• [Problem to solve]: The full set of entries below needs to be written out exactly.

• [Exercise inputs]:
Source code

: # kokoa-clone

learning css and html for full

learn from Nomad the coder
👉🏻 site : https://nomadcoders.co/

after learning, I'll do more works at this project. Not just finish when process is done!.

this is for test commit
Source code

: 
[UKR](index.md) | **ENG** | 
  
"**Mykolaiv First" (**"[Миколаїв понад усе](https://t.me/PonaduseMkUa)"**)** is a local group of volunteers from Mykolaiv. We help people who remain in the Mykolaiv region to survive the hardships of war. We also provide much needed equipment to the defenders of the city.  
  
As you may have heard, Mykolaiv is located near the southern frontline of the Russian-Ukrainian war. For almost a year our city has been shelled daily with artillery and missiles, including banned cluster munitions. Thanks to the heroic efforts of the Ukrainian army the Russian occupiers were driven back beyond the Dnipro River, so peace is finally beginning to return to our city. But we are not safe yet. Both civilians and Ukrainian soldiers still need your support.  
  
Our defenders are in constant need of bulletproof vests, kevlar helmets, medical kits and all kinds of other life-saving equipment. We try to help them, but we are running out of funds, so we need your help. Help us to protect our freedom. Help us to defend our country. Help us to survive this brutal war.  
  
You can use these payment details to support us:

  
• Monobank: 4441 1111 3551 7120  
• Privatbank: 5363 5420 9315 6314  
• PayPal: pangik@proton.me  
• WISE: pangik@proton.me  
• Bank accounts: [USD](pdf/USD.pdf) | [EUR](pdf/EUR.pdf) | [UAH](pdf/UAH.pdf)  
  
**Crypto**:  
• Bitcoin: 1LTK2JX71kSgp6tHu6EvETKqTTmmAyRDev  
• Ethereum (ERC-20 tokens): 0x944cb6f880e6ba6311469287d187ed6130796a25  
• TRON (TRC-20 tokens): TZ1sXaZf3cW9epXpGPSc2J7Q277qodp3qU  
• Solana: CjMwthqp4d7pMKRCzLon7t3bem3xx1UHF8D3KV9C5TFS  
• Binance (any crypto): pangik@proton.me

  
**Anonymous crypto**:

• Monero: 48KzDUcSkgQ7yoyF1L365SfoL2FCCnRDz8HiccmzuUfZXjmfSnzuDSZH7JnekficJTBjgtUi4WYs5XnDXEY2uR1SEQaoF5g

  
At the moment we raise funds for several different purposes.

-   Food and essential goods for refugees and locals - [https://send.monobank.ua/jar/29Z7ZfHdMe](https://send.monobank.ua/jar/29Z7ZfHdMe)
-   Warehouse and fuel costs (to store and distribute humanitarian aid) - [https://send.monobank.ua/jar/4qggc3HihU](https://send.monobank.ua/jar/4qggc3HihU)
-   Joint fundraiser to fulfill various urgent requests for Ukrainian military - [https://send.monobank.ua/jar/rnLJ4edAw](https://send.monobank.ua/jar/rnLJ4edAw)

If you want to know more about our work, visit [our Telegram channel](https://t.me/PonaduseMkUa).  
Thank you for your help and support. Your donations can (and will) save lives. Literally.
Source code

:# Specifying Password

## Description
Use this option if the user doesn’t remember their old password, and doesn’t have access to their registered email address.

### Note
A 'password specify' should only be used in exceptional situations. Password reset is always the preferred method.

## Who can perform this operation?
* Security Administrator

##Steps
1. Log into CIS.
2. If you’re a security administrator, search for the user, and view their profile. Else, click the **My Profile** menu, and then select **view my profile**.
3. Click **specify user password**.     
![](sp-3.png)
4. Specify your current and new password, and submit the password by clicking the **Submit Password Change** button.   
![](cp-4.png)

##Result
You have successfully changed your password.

• [Solved exercise]:
Source code

: # kokoa-clone

learning css and html for full

learn from Nomad the coder
👉🏻 site : https://nomadcoders.co/

after learning, I'll do more works at this project. Not just finish when process is done!.

this is for test commit
Source code

: 
[UKR](index.md) | **ENG** | 
  
"**Mykolaiv First" (**"[Миколаїв понад усе](https://t.me/PonaduseMkUa)"**)** is a local group of volunteers from Mykolaiv. We help people who remain in the Mykolaiv region to survive the hardships of war. We also provide much needed equipment to the defenders of the city.  
  
As you may have heard, Mykolaiv is located near the southern frontline of the Russian-Ukrainian war. For almost a year our city has been shelled daily with artillery and missiles, including banned cluster munitions. Thanks to the heroic efforts of the Ukrainian army the Russian occupiers were driven back beyond the Dnipro River, so peace is finally beginning to return to our city. But we are not safe yet. Both civilians and Ukrainian soldiers still need your support.  
  
Our defenders are in constant need of bulletproof vests, kevlar helmets, medical kits and all kinds of other life-saving equipment. We try to help them, but we are running out of funds, so we need your help. Help us to protect our freedom. Help us to defend our country. Help us to survive this brutal war.  
  
You can use these payment details to support us:

  
• Monobank: 4441 1111 3551 7120  
• Privatbank: 5363 5420 9315 6314  
• PayPal: pangik@proton.me  
• WISE: pangik@proton.me  
• Bank accounts: [USD](pdf/USD.pdf) | [EUR](pdf/EUR.pdf) | [UAH](pdf/UAH.pdf)  
  
**Crypto**:  
• Bitcoin: 1LTK2JX71kSgp6tHu6EvETKqTTmmAyRDev  
• Ethereum (ERC-20 tokens): 0x944cb6f880e6ba6311469287d187ed6130796a25  
• TRON (TRC-20 tokens): TZ1sXaZf3cW9epXpGPSc2J7Q277qodp3qU  
• Solana: CjMwthqp4d7pMKRCzLon7t3bem3xx1UHF8D3KV9C5TFS  
• Binance (any crypto): pangik@proton.me

  
**Anonymous crypto**:

• Monero: 48KzDUcSkgQ7yoyF1L365SfoL2FCCnRDz8HiccmzuUfZXjmfSnzuDSZH7JnekficJTBjgtUi4WYs5XnDXEY2uR1SEQaoF5g

  
At the moment we raise funds for several different purposes.

-   Food and essential goods for refugees and locals - [https://send.monobank.ua/jar/29Z7ZfHdMe](https://send.monobank.ua/jar/29Z7ZfHdMe)
-   Warehouse and fuel costs (to store and distribute humanitarian aid) - [https://send.monobank.ua/jar/4qggc3HihU](https://send.monobank.ua/jar/4qggc3HihU)
-   Joint fundraiser to fulfill various urgent requests for Ukrainian military - [https://send.monobank.ua/jar/rnLJ4edAw](https://send.monobank.ua/jar/rnLJ4edAw)

If you want to know more about our work, visit [our Telegram channel](https://t.me/PonaduseMkUa).  
Thank you for your help and support. Your donations can (and will) save lives. Literally.
Source code

:# Specifying Password

## Description
Use this option if the user doesn’t remember their old password, and doesn’t have access to their registered email address.

### Note
A 'password specify' should only be used in exceptional situations. Password reset is always the preferred method.

## Who can perform this operation?
* Security Administrator

##Steps
1. Log into CIS.
2. If you’re a security administrator, search for the user, and view their profile. Else, click the **My Profile** menu, and then select **view my profile**.
3. Click **specify user password**.     
![](sp-3.png)
4. Specify your current and new password, and submit the password by clicking the **Submit Password Change** button.   
![](cp-4.png)

##Result
You have successfully changed your password.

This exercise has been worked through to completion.